Good News for self-employed taxpayers. In an effort to recover more taxes, the IRS is shifting away from auditing self-employed taxpayers (those who file Schedule C on their Form 1040. The IRS is instead focusing on auditing pass-through firms like partnerships, S corporations and the like with more complicated tax issues and higher deficiencies.
Bad news: estimated business mileage trap. The tax rules to deduct vehicle use are strict. You must prove your miles driven, time and place and business purpose. Estimating business mileage is hazardous to your deductions! In a recent Tax Court case, the Court denied deductions for estimated mileage where no destination was identified.

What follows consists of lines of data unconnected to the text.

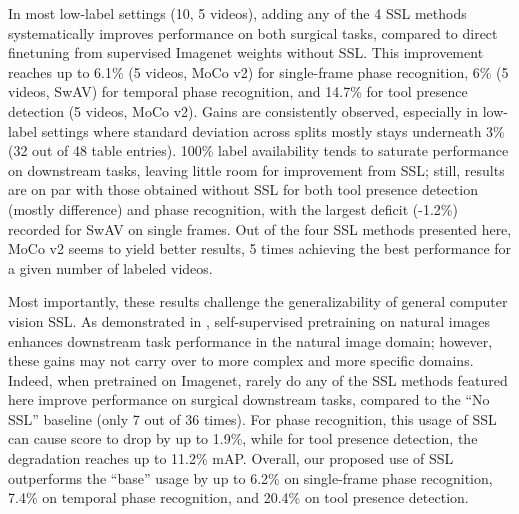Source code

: \documentclass[times,twocolumn,final]{elsarticle}
\begin{document}
{\color{changetext} In most low-label settings (10, 5 videos), adding any of the 4 SSL methods systematically improves performance on both surgical tasks, compared to direct finetuning from supervised Imagenet weights without SSL. This improvement reaches up to 6.1\% (5 videos, MoCo v2) for single-frame phase recognition, 6\% (5 videos, SwAV) for temporal phase recognition, and 14.7\% for tool presence detection (5 videos, MoCo v2). Gains are consistently observed, especially in low-label settings where standard deviation across splits mostly stays underneath 3\% (32 out of 48 table entries). 100\% label availability tends to saturate performance on downstream tasks, leaving little room for improvement from SSL; still, results are on par with those obtained without SSL for both tool presence detection (mostly  difference) and phase recognition, with the largest deficit (-1.2\%) recorded for SwAV on single frames. Out of the four SSL methods presented here, MoCo v2 seems to yield better results, 5 times achieving the best performance for a given number of labeled videos.

Most importantly, these results challenge the generalizability of general computer vision SSL. As demonstrated in \cite{oord2018representation, he2020momentum, chen2020improved, caron2021emerging}, self-supervised pretraining on natural images enhances downstream task performance in the natural image domain; however, these gains may not carry over to more complex and more specific domains. Indeed, when pretrained on Imagenet, rarely do any of the SSL methods featured here improve performance on surgical downstream tasks, compared to the ``No SSL'' baseline (only 7 out of 36 times). For phase recognition, this usage of SSL can cause  score to drop by up to 1.9\%, while for tool presence detection, the degradation reaches up to 11.2\% mAP. Overall, our proposed use of SSL outperforms the ``base'' usage by up to 6.2\% on single-frame phase recognition, 7.4\% on temporal phase recognition, and 20.4\% on tool presence detection.}
\end{document}
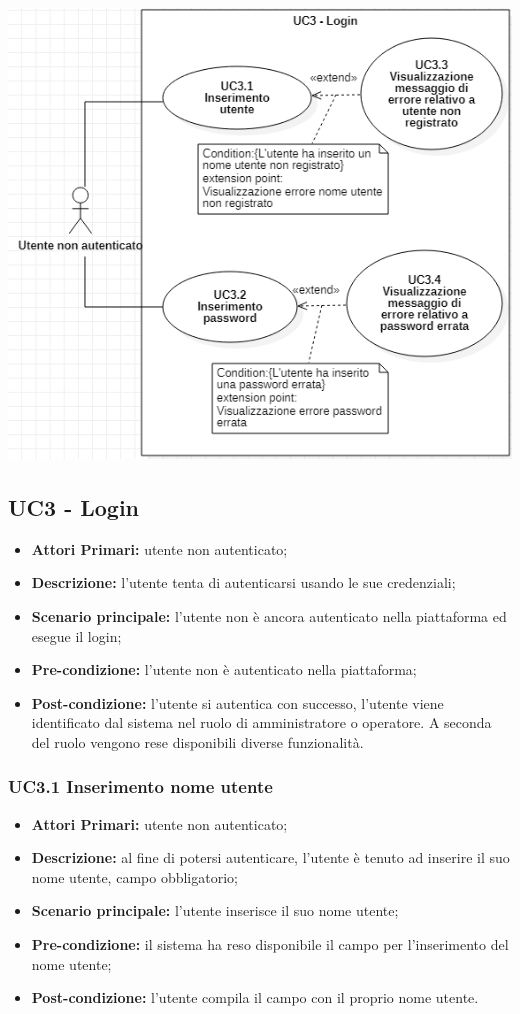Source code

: 
 \includegraphics{res/img/caso_duso_login.png}
\subsection{UC3 - Login}
\begin{itemize}
	\item \textbf{Attori Primari:} utente non autenticato;
	\item \textbf{Descrizione:} l'utente tenta di autenticarsi usando le sue credenziali;
	\item \textbf{Scenario principale:} l'utente non è ancora autenticato nella piattaforma ed esegue il login;
	\item \textbf{Pre-condizione:} l'utente non è autenticato nella piattaforma;
	\item \textbf{Post-condizione:} l'utente si autentica con successo, l'utente viene identificato dal sistema nel ruolo di amministratore o operatore. A seconda del ruolo vengono rese disponibili diverse funzionalità.
\end{itemize}

\subsubsection{UC3.1 Inserimento nome utente}
\begin{itemize}
	\item \textbf{Attori Primari:} utente non autenticato;
	\item \textbf{Descrizione:} al fine di potersi autenticare, l'utente è tenuto ad inserire il suo nome utente, campo obbligatorio;
	\item \textbf{Scenario principale:} l'utente inserisce il suo nome utente;
	\item \textbf{Pre-condizione:} il sistema ha reso disponibile il campo per l'inserimento del nome utente;
	\item \textbf{Post-condizione:} l'utente compila il campo con il proprio nome utente.
\end{itemize}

My Advice: Use your calendar on your phone to record destinations but be sure you can also establish mileage and business purpose.
Big pickup – big tax break. In the last WealthWISe, I discussed the tax break for large SUV’s. However, certain large pickup trucks placed in service in 2016 qualify for the largest deduction of any vehicle, a one hundred percent write-off.
Ordinary Vehicles. Depreciation for ordinary passenger autos put in service in 2016 hasn’t changed. The first-year maximum deduction remains at $11,160 for new vehicles and $3,160 for used ones. The second- and third-year caps are $5,100 and $3,050. After that, it is $1,875 a year.